D’autres diront qu’elle y perdra son âme, et un semblant d’équilibre que la cinéaste se garde bien d’esquisser avec précision, installant d’emblée ce personnage au rayon des désaxés misanthropes, réfugiée dans une folie réconfortante alors qu’elle n’hésite pas à transformer son appartement en champ de bataille. Peu importe que les cadavres de lapins s’empilent ou que les murs s’effondrent, l’espace apparaît maintenant comme le royaume d’une bête nettement plus saine d’esprit que sa protectrice.
 
Voilà la grande provocation de Nicolette Krebitz, elle dont la carrière se déroule aussi devant la caméra (Der Tunnel, Lollipop Monster), scrutant la déchéance d’une femme aspirée par sa propre animalité. Cette plongée s’illustre d’ailleurs dans de rares moments d’humour noir et grotesque, comme sa chute… dans la chute à déchets pour échapper aux crocs acérés de son nouveau colocataire avide de chair fraîche, ou celle rapportée du supermarché.
 
La figure mythique du loup, à la fois prédateur et allié de l’homme qui, à son contact, se dépouille peu à peu de sa propre humanité, n’a rien de nouveau au cinéma : on ne compte plus les films qui célèbrent cette osmose dévastatrice, mais où le septième art n’en sort pas toujours grand gagnant (faut-il vraiment s’étendre sur le phénomène Twilight?). Nicolette Krebitz réussit pourtant à se démarquer, parfois dans une fureur quasi juvénile, prête à rebuter le spectateur, du moins celui que la scatophilie rend quelque peu inconfortable.

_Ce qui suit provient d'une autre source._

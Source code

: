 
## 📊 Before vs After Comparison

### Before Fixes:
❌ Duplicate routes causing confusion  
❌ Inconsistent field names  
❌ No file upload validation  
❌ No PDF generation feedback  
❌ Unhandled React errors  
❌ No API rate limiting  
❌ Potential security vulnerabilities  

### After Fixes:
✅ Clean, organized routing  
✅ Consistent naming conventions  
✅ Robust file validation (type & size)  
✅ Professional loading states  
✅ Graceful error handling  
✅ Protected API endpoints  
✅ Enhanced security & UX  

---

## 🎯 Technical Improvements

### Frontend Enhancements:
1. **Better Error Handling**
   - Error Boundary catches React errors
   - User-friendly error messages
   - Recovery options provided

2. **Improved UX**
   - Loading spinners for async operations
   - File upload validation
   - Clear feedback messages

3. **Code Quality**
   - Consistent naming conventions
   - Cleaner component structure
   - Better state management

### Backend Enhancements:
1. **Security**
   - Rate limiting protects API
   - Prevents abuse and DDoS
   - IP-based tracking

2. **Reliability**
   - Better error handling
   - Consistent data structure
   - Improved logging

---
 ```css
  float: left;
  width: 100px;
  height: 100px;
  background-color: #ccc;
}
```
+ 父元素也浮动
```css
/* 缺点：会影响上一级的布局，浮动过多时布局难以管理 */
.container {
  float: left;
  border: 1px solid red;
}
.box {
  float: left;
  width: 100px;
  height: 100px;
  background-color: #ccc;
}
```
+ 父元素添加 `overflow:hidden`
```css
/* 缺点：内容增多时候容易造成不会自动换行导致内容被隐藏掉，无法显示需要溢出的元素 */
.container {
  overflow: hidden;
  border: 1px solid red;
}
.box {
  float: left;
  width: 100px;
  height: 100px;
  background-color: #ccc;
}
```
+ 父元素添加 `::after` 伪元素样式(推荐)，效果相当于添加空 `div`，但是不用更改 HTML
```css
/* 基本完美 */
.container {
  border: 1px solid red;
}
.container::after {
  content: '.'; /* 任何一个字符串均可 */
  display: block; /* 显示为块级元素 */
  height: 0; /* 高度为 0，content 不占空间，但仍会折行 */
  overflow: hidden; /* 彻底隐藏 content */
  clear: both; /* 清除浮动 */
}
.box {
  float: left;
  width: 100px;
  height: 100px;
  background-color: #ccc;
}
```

Avec la complicité, voire la soumission, d’une actrice prête à aller jusqu’au bout dans cette aventure aux frontières du royaume animal, elle égratigne cette conception idyllique d’une nature habilement domestiquée par l’homme.
 
Le corps de Lilith Stangenberg devient le théâtre d’une lutte perdue d’avance, un instrument de torture ou de plénitude sexuelle (ces scènes, explicites, relèvent de la rêverie, et l’héroïne ose même afficher au réveil une timide déception), elle pour qui la présence humaine semble une constante source d’embarras. Dans une finale digne de Michelangelo Antonioni, celui de Zabriskie Point, l’errance d’Ania semble celle d’une femme en bout de course. Or, comme une ultime pirouette en forme de pied de nez, le temps d’un gros plan fugace, Nicolette Krebitz offre une rédemption inespérée, en complète harmonie avec le délire de son héroïne, et donc en rupture totale avec qu’il est convenu d’appeler la normalité, ou le gros bon sens.